Boba Fett learns that a Kamino-based scientist (not a Kaminoan — perhaps evidence of the Empire’s nationalization of the industry) has been experimenting with Boba clones. The bounty hunter blasts all the clone tanks in similar fashion to Ripley in “Alien Resurrection.” Starkiller’s relationship to cloning (including the mystery of whether he is a clone) is less straightforward. In the first “Force Unleashed,” Starkiller (seemingly) dies and is resurrected halfway through the story. Then at the end, he (seemingly) dies again and is resurrected for the sequel.
As I noted in my review of the first installment, Starkiller is an impossible contradiction, and that becomes even more pronounced in “TFU II.” Starkiller can’t have survived the battle at the end of the first book, because he is in perfect physical condition and he has no memory of the recovery period. At the same time, he can’t be a clone because he retains all the emotions and feelings built up during his life – including his love for Juno. According to established “Star Wars” lore, a clone is a physical recreation of the original person; memories and experiences do not transfer. This is why the clone troopers – and Boba Fett — look like Jango Fett but don’t have his memories.
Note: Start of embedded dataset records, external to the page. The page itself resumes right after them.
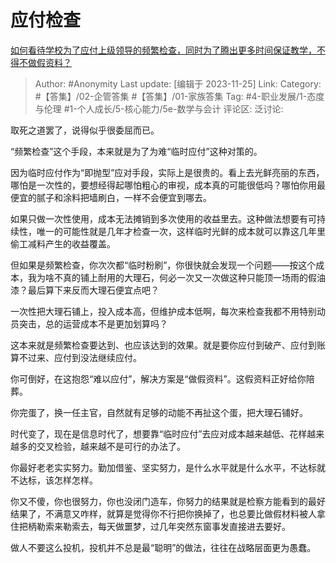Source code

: # 应付检查
[如何看待学校为了应付上级领导的频繁检查，同时为了腾出更多时间保证教学，不得不做假资料？](https://www.zhihu.com/question/352795941/answer/3301463889)

> Author: #Anonymity
> Last update: [编辑于 2023-11-25]
> Link:
> Category: #【答集】/02-企管答集 #【答集】/01-家族答集
> Tag: #4-职业发展/1-态度与伦理  #1-个人成长/5-核心能力/5e-数学与会计
> 评论区:
> 泛讨论:

取死之道罢了，说得似乎很委屈而已。

“频繁检查”这个手段，本来就是为了为难“临时应付”这种对策的。

因为临时应付作为“即抛型”应对手段，实际上是很贵的。看上去光鲜亮丽的东西，哪怕是一次性的，要想经得起哪怕粗心的审视，成本真的可能很低吗？哪怕你用最便宜的腻子和涂料把墙刷白，一样不会便宜到哪去。

如果只做一次性使用，成本无法摊销到多次使用的收益里去。这种做法想要有可持续性，唯一的可能性就是几年才检查一次，这样临时光鲜的成本就可以靠这几年里偷工减料产生的收益覆盖。

但如果是频繁检查，你次次都“临时粉刷”，你很快就会发现一个问题——按这个成本，我为啥不真的铺上耐用的大理石，何必一次又一次做这种只能顶一场雨的假油漆？最后算下来反而大理石便宜点吧？

一次性把大理石铺上，投入成本高，但维护成本低啊，每次来检查我都不用特别动员突击，总的运营成本不是更加划算吗？

这本来就是频繁检查要达到、也应该达到的效果。就是要你应付到破产、应付到账算不过来、应付到没法继续应付。

你可倒好，在这抱怨“难以应付”，解决方案是“做假资料”。这假资料正好给你陪葬。

你完蛋了，换一任主官，自然就有足够的动能不再扯这个蛋，把大理石铺好。

时代变了，现在是信息时代了，想要靠“临时应付”去应对成本越来越低、花样越来越多的交叉检验，越来越不是可行的办法了。

你最好老老实实努力。勤加借鉴、坚实努力，是什么水平就是什么水平，不达标就不达标，该怎样怎样。

你又不傻，你也很努力，你也没闭门造车，你努力的结果就是检察方能看到的最好结果了，不满意又咋样，就算是觉得你不行把你换掉了，也总要比做假材料被人拿住把柄勒索来勒索去，每天做噩梦，过几年突然东窗事发直接进去要好。

做人不要这么投机，投机并不总是最“聪明”的做法，往往在战略层面更为愚蠢。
In my review of “TFU,” I noted that the Emperor theoretically could transfer Starkiller’s essence from a dying body to a living clone, as he does with Bevel Lemelisk in “Darksaber.” This is the only in-universe logic that can explain Starkiller’s resurrections. However, Blackman and Williams don’t allude to this in any of their writings, and in fact, the Emperor doesn’t appear in the sequel at all.
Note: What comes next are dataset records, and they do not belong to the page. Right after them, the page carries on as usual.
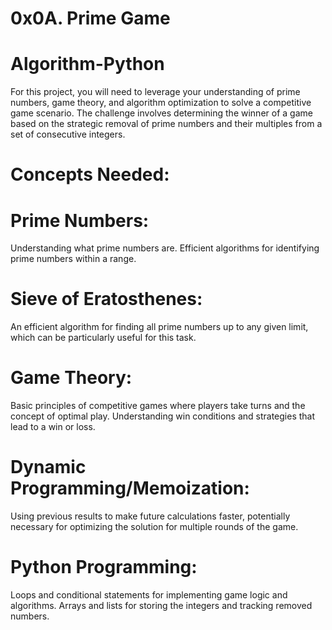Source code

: #                               0x0A. Prime Game
# Algorithm-Python

For this project, you will need to leverage your understanding of prime numbers, game theory, and algorithm optimization to solve a competitive game scenario. The challenge involves determining the winner of a game based on the strategic removal of prime numbers and their multiples from a set of consecutive integers.

# Concepts Needed:
# Prime Numbers:

Understanding what prime numbers are.
Efficient algorithms for identifying prime numbers within a range.
# Sieve of Eratosthenes:

An efficient algorithm for finding all prime numbers up to any given limit, which can be particularly useful for this task.
# Game Theory:

Basic principles of competitive games where players take turns and the concept of optimal play.
Understanding win conditions and strategies that lead to a win or loss.
# Dynamic Programming/Memoization:

Using previous results to make future calculations faster, potentially necessary for optimizing the solution for multiple rounds of the game.
# Python Programming:

Loops and conditional statements for implementing game logic and algorithms.
Arrays and lists for storing the integers and tracking removed numbers.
For all these reasons, the “Force Unleashed” saga – and especially the increasingly out-there sequel – plays best as a legend rather than as real events on any timeline, be it Legends or Disney’s. While I’m curious to know what Blackman had sketched out for “TFU III” (How did Vader escape? How was Starkiller resurrected? Does Maris Brood return to the story?), I’m not as crushed by “TFU’s” cancellation as I am by the cancelation of “The Clone Wars” TV show or the Ben-Vestara-Jaina-Allana story in the novels. While it’s not a bad read, “The Force Unleashed II” becomes increasingly hard to take seriously as it goes along.